Les médias nationaux, n’ayant pas les moyens de leurs ambitions, se plient comme des toutous à cette loi qui ne dit pas son nom, même si la tendance finit par fragilise leur discours. Par leur imposer des logiques mercantiles, qui n’ont rien à voir avec la critique. « D’ailleurs, les organisateurs pensent que l’article va forcément paraître le lendemain », quand on les rencontre. Ce qui est loin d’être le cas, à moins de négocier avec la rédaction. Mais il arrive que certains journalistes en profitent à leur tour, en s’attribuant des « privilèges », fixant jusqu’au prix de leur déplacement pour un événement. PourMBA, la question mériterait « une réflexion approfondie ». Des habitudes sont probablement à questionner, si l’on veut rendre justice à ce métier.

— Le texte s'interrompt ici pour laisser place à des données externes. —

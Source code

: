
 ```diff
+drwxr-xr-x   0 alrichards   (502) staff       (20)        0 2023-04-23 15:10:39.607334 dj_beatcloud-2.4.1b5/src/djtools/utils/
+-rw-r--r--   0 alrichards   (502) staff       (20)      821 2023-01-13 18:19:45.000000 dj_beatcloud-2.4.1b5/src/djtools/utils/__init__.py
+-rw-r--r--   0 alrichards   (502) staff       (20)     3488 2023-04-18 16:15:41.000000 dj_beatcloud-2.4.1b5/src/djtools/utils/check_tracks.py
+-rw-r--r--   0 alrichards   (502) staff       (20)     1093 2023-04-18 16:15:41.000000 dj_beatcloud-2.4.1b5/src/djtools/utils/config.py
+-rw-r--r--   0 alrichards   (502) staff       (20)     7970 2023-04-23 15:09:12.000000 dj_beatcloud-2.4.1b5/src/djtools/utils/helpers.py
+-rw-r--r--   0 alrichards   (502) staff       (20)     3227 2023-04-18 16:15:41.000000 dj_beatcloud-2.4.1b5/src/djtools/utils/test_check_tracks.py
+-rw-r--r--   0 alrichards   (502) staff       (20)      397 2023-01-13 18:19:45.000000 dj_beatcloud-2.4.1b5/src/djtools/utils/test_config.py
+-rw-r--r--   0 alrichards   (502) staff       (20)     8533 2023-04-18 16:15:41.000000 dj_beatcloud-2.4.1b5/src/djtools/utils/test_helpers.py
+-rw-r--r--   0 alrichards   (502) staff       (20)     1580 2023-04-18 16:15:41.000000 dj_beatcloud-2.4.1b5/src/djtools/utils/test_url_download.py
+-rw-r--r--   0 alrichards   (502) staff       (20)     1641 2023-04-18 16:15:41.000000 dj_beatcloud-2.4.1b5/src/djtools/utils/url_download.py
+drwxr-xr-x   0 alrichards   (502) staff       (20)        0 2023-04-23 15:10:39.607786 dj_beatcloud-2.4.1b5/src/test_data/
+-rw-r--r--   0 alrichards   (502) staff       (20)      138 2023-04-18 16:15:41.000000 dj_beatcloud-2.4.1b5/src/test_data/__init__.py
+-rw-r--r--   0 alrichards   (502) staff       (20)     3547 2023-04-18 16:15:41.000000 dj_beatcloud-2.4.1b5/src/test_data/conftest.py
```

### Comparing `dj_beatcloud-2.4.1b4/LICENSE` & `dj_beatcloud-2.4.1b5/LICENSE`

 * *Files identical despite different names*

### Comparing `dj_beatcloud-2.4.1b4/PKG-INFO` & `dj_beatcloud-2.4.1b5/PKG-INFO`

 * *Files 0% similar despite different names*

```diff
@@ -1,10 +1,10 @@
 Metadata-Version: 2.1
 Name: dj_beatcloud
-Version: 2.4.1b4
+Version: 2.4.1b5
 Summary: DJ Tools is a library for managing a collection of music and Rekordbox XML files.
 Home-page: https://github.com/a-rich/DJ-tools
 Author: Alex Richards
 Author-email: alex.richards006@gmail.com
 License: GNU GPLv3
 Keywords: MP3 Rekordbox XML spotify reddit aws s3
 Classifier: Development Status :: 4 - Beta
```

Pour l’instant, écrire dans les médias au nom de la culture amène les uns et les autres à « psittaciser ». Car le microcosme culturel comorien ne supporte pas d’approche critique de son travail. Tel s’est plaint, tel autre a appelé le rédac chef, tel autre encore souhaite un droit de réponse.

Pire ! Lorsqu’on les prend à témoin de l’actualité, censé les nourrir, les acteurs culturels préfèrent se taire. MBA prend exemple sur l’actualité récente : Uwambushu à Maore. Les créateurs comoriens ne sont pas si nombreux à s’exprimer sur l’île occupée. Le journaliste, qui parle de « mutisme sonore », de  « silence assourdissant », est formel. « Certains artistes et poètes oublient qu’ils sont leaders d’opinion. Ont-ils peur qu’on leur interdise de se produire à l’alliance française de Moroni, seul lieu où ils peuvent se produire avec des bonnes conditions, ou ont-ils juste peur qu’on leur refuse le fameux visa, sésame pour l’eldorado ? » Lui a l’air de s’en soucier. Mais osera-t-il questionner ces réactions face à l’inextricable dans un papier ? Al-Watwan, son journal, voudra-t-il d’une telle analyse dans ses colonnes ?  « Il est possible de faire la Une des journaux, en mettant un président ou un ministre au-devant de la scène. Des Comoriens meurent la nuit en mer entre Anjouan et Mayotte et le matin, on tire tous sur une autorité qui a fait don de 10 ordinateurs à 1000 étudiants à la fac ».

Ansoir Abdou Ahmed


[1] Nicolas Beuglet.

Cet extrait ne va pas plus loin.